Catch 22 is not the place to discuss JOCL, due to that threads size /scope. I did not actually reply there with JOCL in mind. No great loss. Just some unrelated comments to start:
I have not observed nor tried to measure contention, done I assume by comparing throughput of multi threaded vs single. A single thread for all GPUs using synchronized blocking assumes homogeneous GPU’s & almost identical work. One person tried to do load balancing with a single thread and no blocking, but I think he gave up due to all the problems. My kernels do not do the exact same amount of work every time either, sort of a close range, so sync could hold one or the other up each iteration. More GPU’s make this worse. With OpenGL sync is of overriding importance, as displaying frames out of order, or irregularly is not likely acceptable.

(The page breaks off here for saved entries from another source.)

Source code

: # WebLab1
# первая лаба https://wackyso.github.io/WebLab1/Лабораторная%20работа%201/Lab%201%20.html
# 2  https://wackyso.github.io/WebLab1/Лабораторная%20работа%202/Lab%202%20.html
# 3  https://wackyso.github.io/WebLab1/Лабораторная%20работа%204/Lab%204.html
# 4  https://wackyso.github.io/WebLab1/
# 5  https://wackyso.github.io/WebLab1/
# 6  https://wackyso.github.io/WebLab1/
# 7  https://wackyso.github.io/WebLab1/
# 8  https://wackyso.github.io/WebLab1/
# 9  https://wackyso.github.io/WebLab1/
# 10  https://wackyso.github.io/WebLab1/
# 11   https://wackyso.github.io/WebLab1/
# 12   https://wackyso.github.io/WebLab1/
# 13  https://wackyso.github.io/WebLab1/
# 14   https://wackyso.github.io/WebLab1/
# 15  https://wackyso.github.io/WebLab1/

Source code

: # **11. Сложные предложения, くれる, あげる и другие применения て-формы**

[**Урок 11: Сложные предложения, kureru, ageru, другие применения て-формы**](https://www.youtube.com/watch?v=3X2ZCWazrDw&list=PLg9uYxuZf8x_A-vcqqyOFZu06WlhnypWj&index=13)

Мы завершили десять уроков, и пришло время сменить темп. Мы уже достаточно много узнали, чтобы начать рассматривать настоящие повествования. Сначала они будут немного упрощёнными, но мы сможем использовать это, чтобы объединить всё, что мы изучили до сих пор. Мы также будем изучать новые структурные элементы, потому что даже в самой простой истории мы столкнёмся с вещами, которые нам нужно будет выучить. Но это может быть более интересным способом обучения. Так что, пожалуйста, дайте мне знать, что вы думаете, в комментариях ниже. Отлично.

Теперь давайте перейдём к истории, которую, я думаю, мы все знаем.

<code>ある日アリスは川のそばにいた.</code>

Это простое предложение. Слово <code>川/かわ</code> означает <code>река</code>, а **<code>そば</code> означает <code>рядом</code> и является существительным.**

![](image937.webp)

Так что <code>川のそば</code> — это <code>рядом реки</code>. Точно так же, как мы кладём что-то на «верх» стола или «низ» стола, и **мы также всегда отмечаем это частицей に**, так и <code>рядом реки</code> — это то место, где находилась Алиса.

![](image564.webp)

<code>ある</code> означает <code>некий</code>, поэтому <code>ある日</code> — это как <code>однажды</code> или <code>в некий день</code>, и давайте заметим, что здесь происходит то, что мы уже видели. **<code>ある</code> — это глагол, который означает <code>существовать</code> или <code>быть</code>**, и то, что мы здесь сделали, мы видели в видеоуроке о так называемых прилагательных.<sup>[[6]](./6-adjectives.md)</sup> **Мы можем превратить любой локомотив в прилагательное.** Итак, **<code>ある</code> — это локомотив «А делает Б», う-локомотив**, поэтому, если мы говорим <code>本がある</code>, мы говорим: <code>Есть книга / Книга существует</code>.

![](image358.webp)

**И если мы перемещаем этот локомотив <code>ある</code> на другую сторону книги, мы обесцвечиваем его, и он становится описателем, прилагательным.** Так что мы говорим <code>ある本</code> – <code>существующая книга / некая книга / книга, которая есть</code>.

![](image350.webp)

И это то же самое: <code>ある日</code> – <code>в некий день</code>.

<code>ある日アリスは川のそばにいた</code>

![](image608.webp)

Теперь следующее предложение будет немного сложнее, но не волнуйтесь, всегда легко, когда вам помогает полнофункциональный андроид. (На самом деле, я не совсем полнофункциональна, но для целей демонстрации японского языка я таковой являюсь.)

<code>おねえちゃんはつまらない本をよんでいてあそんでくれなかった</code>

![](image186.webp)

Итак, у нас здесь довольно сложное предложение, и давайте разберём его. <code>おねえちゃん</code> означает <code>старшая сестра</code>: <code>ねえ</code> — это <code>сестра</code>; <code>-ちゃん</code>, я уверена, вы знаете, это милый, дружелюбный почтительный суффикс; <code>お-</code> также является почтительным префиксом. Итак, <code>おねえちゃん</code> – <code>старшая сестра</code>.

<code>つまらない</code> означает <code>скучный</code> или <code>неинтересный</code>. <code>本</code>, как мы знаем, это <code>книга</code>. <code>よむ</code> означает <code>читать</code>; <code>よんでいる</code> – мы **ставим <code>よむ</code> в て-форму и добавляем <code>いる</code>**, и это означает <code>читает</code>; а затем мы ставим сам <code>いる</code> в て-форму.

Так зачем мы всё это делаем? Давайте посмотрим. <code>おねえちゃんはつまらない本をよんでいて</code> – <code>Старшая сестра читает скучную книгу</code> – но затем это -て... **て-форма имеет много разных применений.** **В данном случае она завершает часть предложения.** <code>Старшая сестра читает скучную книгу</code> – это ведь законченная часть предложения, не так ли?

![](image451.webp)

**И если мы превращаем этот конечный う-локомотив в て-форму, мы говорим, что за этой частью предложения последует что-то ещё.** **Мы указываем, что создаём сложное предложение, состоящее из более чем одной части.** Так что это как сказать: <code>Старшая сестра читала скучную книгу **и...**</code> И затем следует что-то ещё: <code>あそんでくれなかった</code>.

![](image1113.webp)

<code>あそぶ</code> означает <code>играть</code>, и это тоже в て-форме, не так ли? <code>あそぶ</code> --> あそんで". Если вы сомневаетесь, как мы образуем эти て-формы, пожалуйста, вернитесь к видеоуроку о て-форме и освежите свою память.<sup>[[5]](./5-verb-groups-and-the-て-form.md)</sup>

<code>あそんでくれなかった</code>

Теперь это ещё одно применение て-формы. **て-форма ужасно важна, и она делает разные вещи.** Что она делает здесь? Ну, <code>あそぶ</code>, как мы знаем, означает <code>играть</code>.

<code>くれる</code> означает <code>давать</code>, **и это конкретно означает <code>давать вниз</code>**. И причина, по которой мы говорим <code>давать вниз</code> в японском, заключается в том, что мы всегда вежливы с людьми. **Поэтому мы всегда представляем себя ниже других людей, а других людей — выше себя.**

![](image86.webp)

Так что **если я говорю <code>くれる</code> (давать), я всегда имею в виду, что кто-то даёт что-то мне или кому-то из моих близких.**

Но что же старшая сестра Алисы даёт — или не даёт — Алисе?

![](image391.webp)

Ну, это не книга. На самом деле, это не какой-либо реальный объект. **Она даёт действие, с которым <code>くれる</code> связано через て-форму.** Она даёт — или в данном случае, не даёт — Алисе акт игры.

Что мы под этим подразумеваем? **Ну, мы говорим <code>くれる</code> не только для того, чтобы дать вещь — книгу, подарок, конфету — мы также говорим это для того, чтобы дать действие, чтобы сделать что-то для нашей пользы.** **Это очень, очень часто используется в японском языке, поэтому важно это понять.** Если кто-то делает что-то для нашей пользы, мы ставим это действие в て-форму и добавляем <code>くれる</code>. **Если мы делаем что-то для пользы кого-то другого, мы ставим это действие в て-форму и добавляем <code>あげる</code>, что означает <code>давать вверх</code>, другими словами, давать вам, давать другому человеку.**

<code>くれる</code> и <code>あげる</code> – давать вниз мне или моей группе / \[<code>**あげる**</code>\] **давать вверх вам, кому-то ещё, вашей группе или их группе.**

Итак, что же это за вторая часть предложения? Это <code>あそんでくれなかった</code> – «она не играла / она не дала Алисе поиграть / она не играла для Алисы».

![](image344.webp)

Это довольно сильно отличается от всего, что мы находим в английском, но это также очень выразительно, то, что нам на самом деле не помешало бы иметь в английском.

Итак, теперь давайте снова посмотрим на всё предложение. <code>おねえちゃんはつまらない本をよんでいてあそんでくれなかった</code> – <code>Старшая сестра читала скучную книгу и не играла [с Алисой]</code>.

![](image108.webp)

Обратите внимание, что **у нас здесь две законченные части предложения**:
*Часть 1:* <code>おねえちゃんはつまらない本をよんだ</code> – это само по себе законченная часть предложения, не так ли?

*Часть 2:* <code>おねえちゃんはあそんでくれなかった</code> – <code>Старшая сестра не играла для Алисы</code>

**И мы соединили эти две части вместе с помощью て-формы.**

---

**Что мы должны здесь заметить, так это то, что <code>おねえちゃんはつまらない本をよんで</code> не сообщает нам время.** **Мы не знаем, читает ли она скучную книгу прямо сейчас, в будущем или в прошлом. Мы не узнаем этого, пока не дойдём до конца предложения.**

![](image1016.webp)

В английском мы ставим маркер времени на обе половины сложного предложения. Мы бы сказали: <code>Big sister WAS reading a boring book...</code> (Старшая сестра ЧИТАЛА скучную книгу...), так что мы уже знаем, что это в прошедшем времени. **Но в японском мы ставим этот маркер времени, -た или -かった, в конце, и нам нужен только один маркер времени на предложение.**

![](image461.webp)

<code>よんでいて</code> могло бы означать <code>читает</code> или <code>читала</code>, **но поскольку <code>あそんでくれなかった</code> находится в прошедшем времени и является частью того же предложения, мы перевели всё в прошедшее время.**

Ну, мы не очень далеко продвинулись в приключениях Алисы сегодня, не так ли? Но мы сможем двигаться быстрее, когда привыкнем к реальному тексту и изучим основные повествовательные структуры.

I have never had fewer CPUs than GPUs, where that would really kick in though. From Netbeans profiling data of Nvidia’s implementation, it is clear their blocking is very CPU intense. By this I mean all the CPU time is used spinning, waiting for kernels to finish & enqueue or passing args is nothing. Getting the minimum wait time during a worksize calibration operation, which is wise to do, could be very useful. You could then put a Thread.sleep(85% min) after the last enqueue in the set & then block. I am doing this as part of a redesign, but have not fired up the full system to test.
You described low/gluegen built and high/OO level bindings before. Are you still doing / going to do the high level, cause that stuff is not built by computer? The high level bindings Olivier continues to improve, called JavaCL (low/JNAerator built is OpenCL4Java), & looks outstanding. My own OO level is not near as comprehensive, and am going to drop it when I get the chance. I only built my own, because there weren’t any when I started. That is where enhancements in API will not naturally be realized.
That is it for now. Good luck on your project! Maybe get a section for JOCL someday, but no hurry. Actually there are already a lot of OpenCL forums, probably too many right now.